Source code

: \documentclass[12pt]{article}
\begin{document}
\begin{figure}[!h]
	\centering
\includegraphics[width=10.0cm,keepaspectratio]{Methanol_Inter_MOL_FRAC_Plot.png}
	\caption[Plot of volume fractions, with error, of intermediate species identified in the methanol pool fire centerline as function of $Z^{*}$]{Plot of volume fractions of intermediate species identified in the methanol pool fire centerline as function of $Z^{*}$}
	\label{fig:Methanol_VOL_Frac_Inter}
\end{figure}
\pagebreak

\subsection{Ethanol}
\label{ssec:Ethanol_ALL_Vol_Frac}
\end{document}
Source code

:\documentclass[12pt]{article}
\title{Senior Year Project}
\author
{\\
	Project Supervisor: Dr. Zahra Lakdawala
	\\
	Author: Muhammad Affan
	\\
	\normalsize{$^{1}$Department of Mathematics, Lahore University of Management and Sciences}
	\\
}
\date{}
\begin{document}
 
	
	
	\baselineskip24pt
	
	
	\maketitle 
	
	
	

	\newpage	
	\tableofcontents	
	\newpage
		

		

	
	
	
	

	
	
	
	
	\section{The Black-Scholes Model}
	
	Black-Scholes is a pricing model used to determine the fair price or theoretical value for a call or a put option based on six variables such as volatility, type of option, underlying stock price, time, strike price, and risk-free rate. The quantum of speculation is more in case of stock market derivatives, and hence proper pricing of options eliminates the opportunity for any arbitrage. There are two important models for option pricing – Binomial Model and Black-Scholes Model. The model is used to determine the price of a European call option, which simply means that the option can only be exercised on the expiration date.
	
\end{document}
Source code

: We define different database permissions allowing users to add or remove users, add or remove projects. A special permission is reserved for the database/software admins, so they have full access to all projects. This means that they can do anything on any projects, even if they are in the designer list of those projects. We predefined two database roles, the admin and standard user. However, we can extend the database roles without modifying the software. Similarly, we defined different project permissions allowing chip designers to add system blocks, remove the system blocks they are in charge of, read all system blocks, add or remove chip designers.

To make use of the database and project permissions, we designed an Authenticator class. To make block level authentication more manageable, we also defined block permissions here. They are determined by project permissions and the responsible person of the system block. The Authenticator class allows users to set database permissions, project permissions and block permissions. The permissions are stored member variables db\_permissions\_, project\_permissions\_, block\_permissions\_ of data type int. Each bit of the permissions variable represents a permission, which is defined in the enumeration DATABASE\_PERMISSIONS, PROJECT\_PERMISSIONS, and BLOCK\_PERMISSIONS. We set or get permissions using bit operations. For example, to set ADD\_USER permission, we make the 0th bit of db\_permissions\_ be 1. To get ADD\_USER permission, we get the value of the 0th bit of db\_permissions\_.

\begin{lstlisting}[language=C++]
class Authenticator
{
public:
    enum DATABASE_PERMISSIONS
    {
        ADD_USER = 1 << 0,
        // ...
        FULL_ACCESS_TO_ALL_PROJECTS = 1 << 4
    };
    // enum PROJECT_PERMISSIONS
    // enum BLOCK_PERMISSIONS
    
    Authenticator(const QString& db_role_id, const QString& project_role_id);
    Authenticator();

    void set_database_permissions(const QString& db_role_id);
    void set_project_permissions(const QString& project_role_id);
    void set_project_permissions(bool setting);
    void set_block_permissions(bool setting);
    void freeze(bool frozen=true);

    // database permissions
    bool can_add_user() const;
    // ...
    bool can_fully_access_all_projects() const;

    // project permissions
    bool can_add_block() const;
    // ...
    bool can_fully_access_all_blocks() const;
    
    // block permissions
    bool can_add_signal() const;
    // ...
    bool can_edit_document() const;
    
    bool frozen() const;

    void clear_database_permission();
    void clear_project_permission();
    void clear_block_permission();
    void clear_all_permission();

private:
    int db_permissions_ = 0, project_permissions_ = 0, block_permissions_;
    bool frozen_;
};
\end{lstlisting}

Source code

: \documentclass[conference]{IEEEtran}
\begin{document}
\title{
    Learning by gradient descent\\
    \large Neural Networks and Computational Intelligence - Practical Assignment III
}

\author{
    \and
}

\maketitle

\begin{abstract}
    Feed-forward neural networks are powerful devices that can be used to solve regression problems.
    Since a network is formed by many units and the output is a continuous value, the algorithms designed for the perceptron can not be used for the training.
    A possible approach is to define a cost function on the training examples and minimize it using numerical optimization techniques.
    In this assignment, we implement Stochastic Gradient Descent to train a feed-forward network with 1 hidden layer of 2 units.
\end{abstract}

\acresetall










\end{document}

- Work order
Whenever the string "setting" turns up in a line of the data, copy that line.

- Response area
    void set_project_permissions(bool setting);
    void set_block_permissions(bool setting);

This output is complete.